The line with "Si uno de los" marks the start; write out that line and all following lines through the end of the listing, exactly.

Data under study:
□ □ □ □ □ □ □

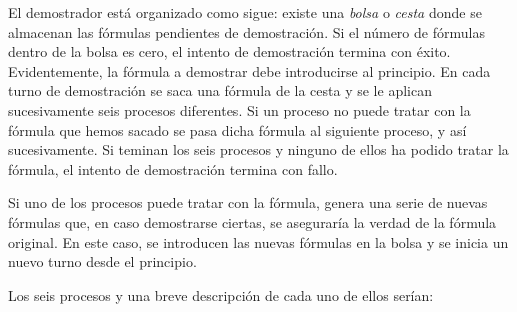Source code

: \documentclass[a4paper,10pt]{article}
\begin{document}
\par\vspace{10pt}

El demostrador está organizado como sigue: existe una \emph{bolsa} o \emph{cesta} donde se almacenan las fórmulas pendientes de demostración. Si el número de fórmulas dentro de la bolsa es cero, el intento de demostración termina con éxito. Evidentemente, la fórmula a demostrar debe introducirse al principio. En cada turno de demostración se saca una fórmula de la cesta y se le aplican sucesivamente seis procesos diferentes. Si un proceso no puede tratar con la fórmula que hemos sacado se pasa dicha fórmula al siguiente proceso, y así sucesivamente. Si teminan los seis procesos y ninguno de ellos ha podido tratar la fórmula, el intento de demostración termina con fallo.

\par\vspace{10pt}

Si uno de los procesos puede tratar con la fórmula, genera una serie de nuevas fórmulas que, en caso demostrarse ciertas, se aseguraría la verdad de la fórmula original. En este caso, se introducen las nuevas fórmulas en la bolsa y se inicia un nuevo turno desde el principio.

\par\vspace{10pt}

Los seis procesos y una breve descripción de cada uno de ellos serían:

\par\vspace{10pt}
\end{document}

□ □ □ □ □ □ □

Answer:
Si uno de los procesos puede tratar con la fórmula, genera una serie de nuevas fórmulas que, en caso demostrarse ciertas, se aseguraría la verdad de la fórmula original. En este caso, se introducen las nuevas fórmulas en la bolsa y se inicia un nuevo turno desde el principio.

\par\vspace{10pt}

Los seis procesos y una breve descripción de cada uno de ellos serían:

\par\vspace{10pt}
\end{document}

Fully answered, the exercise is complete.